1823年、アメリカ北西部。当時、開拓団はチームを組んで狩猟をし、採取した毛皮の売買をして経済活動に当てていました。案内人兼ハンターとして雇われていたグラス(ディカプリオ)は、かつてインディアン女性と所帯を持ったことがあり、息子を設けましたが、居住していた村が開拓者たちに襲われ、妻は殺されてしまうという、辛い過去を背負っていました。
さて映画の冒頭、グラスたち狩猟チームが獲物である毛皮を運搬している時、突然インディアンたちの襲撃に遭うシーンが、まずはすごい迫力です。圧倒的な数のインディアンたちに囲まれた隊員たちが、雨あられと降り注ぐ矢に射られ次々と倒されていくのですが、その壮絶なことと言ったら! 視覚的にも銃で撃たれるより矢で射られるほうが痛そうですし、矢が風を切って飛んでくる時の音響も恐ろしいほどにリアルです。
命からがらその場を逃げ出したメンバーたちは、グラスの提案により、船による毛皮の運搬を諦め、陸路を選びます。その途中、見回りに出たグラスは子連れの母グマに襲撃されるのですが、このシーンがまたすごいです。CGを使っているはずなのですが、どう見ても実際にディカプリオが大熊と格闘しているようにしか見えません。いや、格闘というより、一方的に噛みつかれ引き裂かれのフルボッコという、グログロな場面の連続でして、いやはやこれも相当に痛そうです。
そう、本作は実に痛そうな場面の連続でして、この方面に耐性のない方には相当キビしい映画かも知れません。とにかくディカプリオは喉は引き裂かれるは、崖から転落し、滝つぼに流され、飢えと寒さで凍え死にそうになりながら、怪我が化膿し身体が腐りかけるはと、生きているのが不思議なほどの艱難辛苦。そればかりか、瀕死の重傷を負ったことにより、過去に殺された妻に続いて、息子を目の前で殺され、自らも雪の中生き埋めにされ取り残されます。
まさに叩いても死なないド根性物語ですが、何が彼をそこまで頑張らせたかというと、それはズバリ復讐心…と、本作ではそういうことになってます。ただ、見た目のグログロ描写に対し、恨みつらみの心のドロドロ描写はいま一つです。大部分のシーンがディカプリオの一人芝居のような本作、ほとんど台詞がなく顔と目の表情だけで演じた彼の演技力は評価されてしかるべきなのですが、それにも関わらず彼の心の中に渦巻く執念みたいなものがリアルに伝わって来ないのは、むしろ脚本・演出の責任と言うべきかも知れません。特に終盤の展開は史実とは違っているそうでして、そのため突っ込みどころ満載となってしまいました。

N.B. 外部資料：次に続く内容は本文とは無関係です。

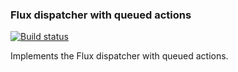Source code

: ### Flux dispatcher with queued actions

[![Build status][travis-img]][travis-url]

Implements the Flux dispatcher with queued actions.

[travis-img]: https://travis-ci.org/maximus8891/flux-dispatcher-queue.svg
[travis-url]: https://travis-ci.org/maximus8891/flux-dispatcher-queue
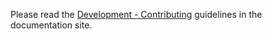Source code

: Please read the [Development - Contributing](https://satelcreative.github.io/spylib/development-contributing/)
guidelines in the documentation site.
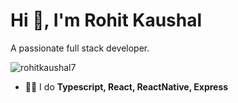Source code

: <h1>Hi 👋, I'm Rohit Kaushal</h1>
A passionate full stack developer.

<p align="left"> <img src="https://komarev.com/ghpvc/?username=rohitkaushal7" alt="rohitkaushal7" /> </p>

- 👨‍💻 I do **Typescript, React, ReactNative, Express**
<!-- - 📫 **rohitkk252550@gmail.com** -->
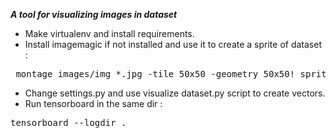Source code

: ***A tool for visualizing images in dataset***
* Make virtualenv and install requirements.
* Install imagemagic if not installed and use it to create a sprite of dataset :
 <pre> montage images/img_*.jpg -tile 50x50 -geometry 50x50! sprite.jpg</pre>
* Change settings.py and use visualize dataset.py script to create vectors.
* Run tensorboard in the same dir : 
<pre>tensorboard --logdir .</pre>
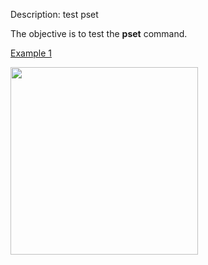 Description: test pset

The objective is to test the **pset** command.

[Example 1](description_pset.md)

<img height="300" width="300" src="https://lanl.github.io/LaGriT/assets/images/pset2_tn.gif"> 
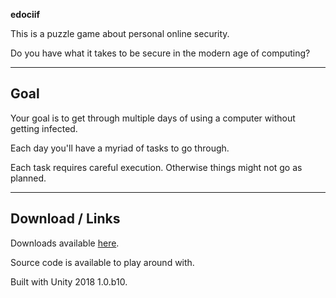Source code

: **edociif**

This is a puzzle game about personal online security.

Do you have what it takes to be secure in the modern age of computing?

---

## Goal

Your goal is to get through multiple days of using a computer without getting infected.

Each day you'll have a myriad of tasks to go through.

Each task requires careful execution. Otherwise things might not go as planned.

---

## Download / Links

Downloads available [here](https://bitbucket.org/vrempremiulintai/edociif/src/master/edociif/Builds/).

Source code is available to play around with.

Built with Unity 2018 1.0.b10.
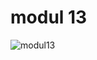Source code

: # modul 13
![modul13](https://user-images.githubusercontent.com/92569956/144807300-494037fc-800d-4c85-9b30-c6e5566ab98d.png)
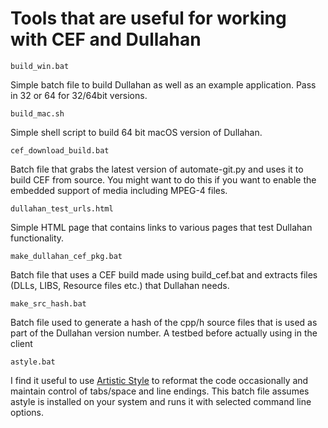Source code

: # Tools that are useful for working with CEF and Dullahan

`build_win.bat`

Simple batch file to build Dullahan as well as an example application. Pass in 32 or 64 for 32/64bit versions.

`build_mac.sh`

Simple shell script to build 64 bit macOS version of Dullahan.

`cef_download_build.bat`

Batch file that grabs the latest version of automate-git.py and uses it to build CEF from source. You might want to do this if you want to enable the embedded support of media including MPEG-4 files.

`dullahan_test_urls.html`

Simple HTML page that contains links to various pages that test Dullahan functionality.

`make_dullahan_cef_pkg.bat`

Batch file that uses a CEF build made using build_cef.bat and extracts files (DLLs, LIBS, Resource files etc.) that Dullahan needs.

`make_src_hash.bat`

Batch file used to generate a hash of the cpp/h source files that is used as part of the Dullahan version number. A testbed before actually using in the client

`astyle.bat`

I find it useful to use [Artistic Style](http://astyle.sourceforge.net/) to reformat the code occasionally and maintain control of tabs/space and line endings. This batch file assumes astyle is installed on your system and runs it with selected command line options.

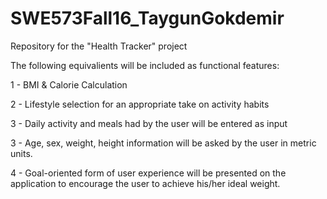 # SWE573Fall16_TaygunGokdemir
Repository for the "Health Tracker" project

The following equivalients will be included as functional features:

1 - BMI & Calorie Calculation

2 - Lifestyle selection for an appropriate take on activity habits

3 - Daily activity and meals had by the user will be entered as input

3 - Age, sex, weight, height information will be asked by the user in metric units.

4 - Goal-oriented form of user experience will be presented on the application to encourage the user to achieve his/her ideal weight.

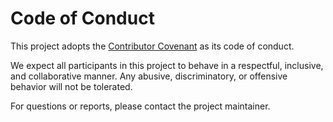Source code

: # Code of Conduct

This project adopts the [Contributor Covenant](https://www.contributor-covenant.org/pt-br/version/2/1/code_of_conduct/) as its code of conduct.

We expect all participants in this project to behave in a respectful, inclusive, and collaborative manner. Any abusive, discriminatory, or offensive behavior will not be tolerated.

For questions or reports, please contact the project maintainer.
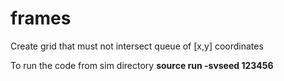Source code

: # frames
Create grid that must not intersect queue of [x,y] coordinates

To run the code from sim directory **source run -svseed 123456**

ところで、大怪我を負い仲間に取り残される話と言えば、最近見た「オデッセイ」を思い出します。どちらも孤独で過酷なサバイバル劇ですが、それぞれの主人公の心情は真逆です。果たして人間、復讐心だけでこれだけ頑張れるものなのか? 史実に脚色を加えた本作より、フィクションの「オデッセイ」のほうが、よっぽど人間らしい、と感じてしまう私はやはり、甘いでしょうか?
あと、類似のフィクションでは他にも、ダスティン・ホフマンの「小さな巨人」があります。主人公が同じように復讐心を抱きながらインディアンとアメリカ人の間を行き来する話ですが、余韻の深さという点においては、45年も前に作られたかの作品の偉大さを図らずも再認識した次第です。